9 de mayo,

Despedida

La Biblia en un año: 2 Reyes 7-9, Juan 1:1-28

Ellos, después de haberle adorado, volvieron a Jerusalén con gran gozo. --Lucas 24:52.


Era la fiesta de despedida más rara. Allí estaba Jesús, quien había resucitado de la tumba hacía poco. Y allí estaban también sus seguidores, escuchando su enseñanza como lo habían hecho en tantas ocasiones. Jesús habló de la venida del Espíritu Santo (Lucas 24:49), y les dijo que su tarea sería ser sus testigos.

Entonces sucedió algo raro. Lucas dijo que Jesús condujo a sus discípulos a Betania (v.50), y mientras los bendecía, «se separó de ellos, y fue llevado arriba al cielo» (v.51). Marcos registró lo siguiente: «Fue recibido arriba en el cielo, y se sentó a la diestra de Dios» (16:19).

Ver a Jesús ascender al cielo fue asombroso, pero lo que sucedió después también fue extraordinario. En vez de estar tristes porque Él se había marchado, los discípulos respondieron renovando su propósito. Lo adoraron (Lucas 24:52). Regresaron gozosos a Jerusalén donde oraron (Hechos 1:12-14). Luego, después de recibir al Espíritu Santo (Hechos 2), salieron y «predicaron en todas partes» (Marcos 16:20).

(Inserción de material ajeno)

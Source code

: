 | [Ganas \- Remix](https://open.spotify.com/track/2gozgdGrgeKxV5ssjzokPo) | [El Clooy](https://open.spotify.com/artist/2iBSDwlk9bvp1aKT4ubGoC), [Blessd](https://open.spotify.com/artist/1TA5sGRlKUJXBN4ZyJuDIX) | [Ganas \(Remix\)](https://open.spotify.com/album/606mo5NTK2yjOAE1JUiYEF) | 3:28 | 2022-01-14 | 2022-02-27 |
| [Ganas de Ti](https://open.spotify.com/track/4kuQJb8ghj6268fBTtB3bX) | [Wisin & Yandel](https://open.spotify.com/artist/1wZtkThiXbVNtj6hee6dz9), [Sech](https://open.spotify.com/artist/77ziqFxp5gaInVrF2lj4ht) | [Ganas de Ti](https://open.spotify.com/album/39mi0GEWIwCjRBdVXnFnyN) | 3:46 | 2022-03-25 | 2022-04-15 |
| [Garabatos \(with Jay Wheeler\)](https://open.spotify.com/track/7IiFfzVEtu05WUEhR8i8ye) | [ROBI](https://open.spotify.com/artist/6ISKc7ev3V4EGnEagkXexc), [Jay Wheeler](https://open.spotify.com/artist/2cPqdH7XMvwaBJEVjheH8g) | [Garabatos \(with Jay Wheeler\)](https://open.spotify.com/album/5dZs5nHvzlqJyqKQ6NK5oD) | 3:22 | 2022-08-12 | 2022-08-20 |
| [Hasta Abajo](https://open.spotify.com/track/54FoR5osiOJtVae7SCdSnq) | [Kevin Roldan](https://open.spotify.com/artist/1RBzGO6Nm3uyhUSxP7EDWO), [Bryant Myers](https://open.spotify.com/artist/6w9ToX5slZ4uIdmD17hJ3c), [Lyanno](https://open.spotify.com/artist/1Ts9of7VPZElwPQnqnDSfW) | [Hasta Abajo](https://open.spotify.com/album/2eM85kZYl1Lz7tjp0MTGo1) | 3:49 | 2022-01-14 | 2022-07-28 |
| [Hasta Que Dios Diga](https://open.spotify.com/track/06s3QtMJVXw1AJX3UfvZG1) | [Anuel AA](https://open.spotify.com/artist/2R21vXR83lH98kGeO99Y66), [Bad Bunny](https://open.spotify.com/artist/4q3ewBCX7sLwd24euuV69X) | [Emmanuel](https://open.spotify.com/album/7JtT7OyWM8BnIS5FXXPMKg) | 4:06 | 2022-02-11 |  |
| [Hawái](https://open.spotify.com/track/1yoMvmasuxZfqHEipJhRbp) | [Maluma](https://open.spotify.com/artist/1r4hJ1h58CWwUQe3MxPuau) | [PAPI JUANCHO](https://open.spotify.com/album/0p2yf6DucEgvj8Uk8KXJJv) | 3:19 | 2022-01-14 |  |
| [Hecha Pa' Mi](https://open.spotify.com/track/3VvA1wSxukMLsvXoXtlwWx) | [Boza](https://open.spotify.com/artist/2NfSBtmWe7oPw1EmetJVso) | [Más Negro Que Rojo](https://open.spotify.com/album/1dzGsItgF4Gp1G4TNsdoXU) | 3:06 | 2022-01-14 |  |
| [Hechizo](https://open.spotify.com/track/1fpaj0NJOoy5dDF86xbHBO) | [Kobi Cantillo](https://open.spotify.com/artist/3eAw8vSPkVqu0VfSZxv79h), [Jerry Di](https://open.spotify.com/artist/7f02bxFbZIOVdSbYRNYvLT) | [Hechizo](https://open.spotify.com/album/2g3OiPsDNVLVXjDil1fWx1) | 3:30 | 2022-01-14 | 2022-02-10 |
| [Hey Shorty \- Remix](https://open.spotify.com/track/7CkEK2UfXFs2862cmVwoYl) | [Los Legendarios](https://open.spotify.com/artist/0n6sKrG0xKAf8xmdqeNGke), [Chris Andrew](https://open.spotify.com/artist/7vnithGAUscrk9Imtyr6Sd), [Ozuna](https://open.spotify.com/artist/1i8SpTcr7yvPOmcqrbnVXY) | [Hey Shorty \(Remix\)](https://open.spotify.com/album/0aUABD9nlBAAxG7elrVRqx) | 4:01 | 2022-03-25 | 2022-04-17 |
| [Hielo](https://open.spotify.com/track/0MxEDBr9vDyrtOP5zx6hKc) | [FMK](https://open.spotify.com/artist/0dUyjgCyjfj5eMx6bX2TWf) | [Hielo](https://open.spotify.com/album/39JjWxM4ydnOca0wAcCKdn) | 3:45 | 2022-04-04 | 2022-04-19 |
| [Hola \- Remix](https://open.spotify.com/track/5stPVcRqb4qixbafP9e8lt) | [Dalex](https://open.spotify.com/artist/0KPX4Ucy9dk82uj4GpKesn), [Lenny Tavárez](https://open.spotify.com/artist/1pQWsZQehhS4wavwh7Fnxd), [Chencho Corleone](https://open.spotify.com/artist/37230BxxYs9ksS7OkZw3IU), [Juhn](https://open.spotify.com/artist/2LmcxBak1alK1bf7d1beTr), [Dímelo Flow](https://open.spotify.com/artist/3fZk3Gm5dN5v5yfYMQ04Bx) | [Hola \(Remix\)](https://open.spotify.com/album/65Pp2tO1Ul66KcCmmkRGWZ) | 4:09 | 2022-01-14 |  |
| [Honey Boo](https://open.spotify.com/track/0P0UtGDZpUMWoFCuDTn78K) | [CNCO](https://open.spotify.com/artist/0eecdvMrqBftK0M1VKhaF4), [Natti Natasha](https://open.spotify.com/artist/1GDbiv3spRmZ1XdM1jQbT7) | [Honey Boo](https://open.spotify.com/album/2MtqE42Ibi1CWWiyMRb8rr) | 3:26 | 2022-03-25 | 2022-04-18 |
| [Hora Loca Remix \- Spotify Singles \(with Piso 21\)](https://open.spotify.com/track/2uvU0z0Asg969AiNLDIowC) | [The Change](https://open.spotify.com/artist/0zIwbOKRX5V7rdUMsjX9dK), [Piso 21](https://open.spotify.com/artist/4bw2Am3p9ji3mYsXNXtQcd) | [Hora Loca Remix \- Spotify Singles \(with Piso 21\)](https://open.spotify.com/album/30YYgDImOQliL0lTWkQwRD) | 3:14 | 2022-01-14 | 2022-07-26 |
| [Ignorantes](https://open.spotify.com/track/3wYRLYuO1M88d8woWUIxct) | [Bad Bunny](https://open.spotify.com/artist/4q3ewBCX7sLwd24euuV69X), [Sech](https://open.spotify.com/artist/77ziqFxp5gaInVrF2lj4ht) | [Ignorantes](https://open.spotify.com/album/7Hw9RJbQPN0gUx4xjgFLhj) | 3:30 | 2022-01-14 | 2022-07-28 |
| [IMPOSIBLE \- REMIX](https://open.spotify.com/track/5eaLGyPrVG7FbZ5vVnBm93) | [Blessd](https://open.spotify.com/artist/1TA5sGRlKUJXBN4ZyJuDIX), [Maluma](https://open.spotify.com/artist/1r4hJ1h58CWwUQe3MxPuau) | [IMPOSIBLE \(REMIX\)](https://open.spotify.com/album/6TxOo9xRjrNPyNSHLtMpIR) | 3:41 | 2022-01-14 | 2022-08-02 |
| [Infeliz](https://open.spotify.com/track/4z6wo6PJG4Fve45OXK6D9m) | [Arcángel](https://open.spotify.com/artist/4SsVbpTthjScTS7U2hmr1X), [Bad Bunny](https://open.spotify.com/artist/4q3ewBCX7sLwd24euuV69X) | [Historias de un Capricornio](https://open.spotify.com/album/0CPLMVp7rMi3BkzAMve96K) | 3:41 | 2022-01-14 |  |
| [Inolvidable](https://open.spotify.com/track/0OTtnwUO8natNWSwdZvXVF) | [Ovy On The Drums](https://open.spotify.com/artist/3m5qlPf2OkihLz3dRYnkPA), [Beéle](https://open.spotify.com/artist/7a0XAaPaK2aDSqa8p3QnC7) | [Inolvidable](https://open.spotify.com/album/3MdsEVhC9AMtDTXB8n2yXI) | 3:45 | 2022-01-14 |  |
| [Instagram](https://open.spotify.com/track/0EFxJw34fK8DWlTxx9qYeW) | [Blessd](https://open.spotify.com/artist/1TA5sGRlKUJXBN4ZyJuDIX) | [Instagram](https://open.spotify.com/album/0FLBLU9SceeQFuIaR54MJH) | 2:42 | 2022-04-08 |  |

Aunque Jesús se había ido, el Espíritu Santo hace que Su presencia sea real de manera que nosotros también podamos adorar, orar y testificar como lo hicieron sus discípulos siglos atrás. Esas siguen siendo las mejores maneras de celebrar lo que Jesús hizo por nosotros: adorándolo, orando y testificando.

JESÚS TUVO QUE MARCHARSE PARA QUE EL ESPÍRITU SANTO PUDIERA VENIR A QUEDARSE.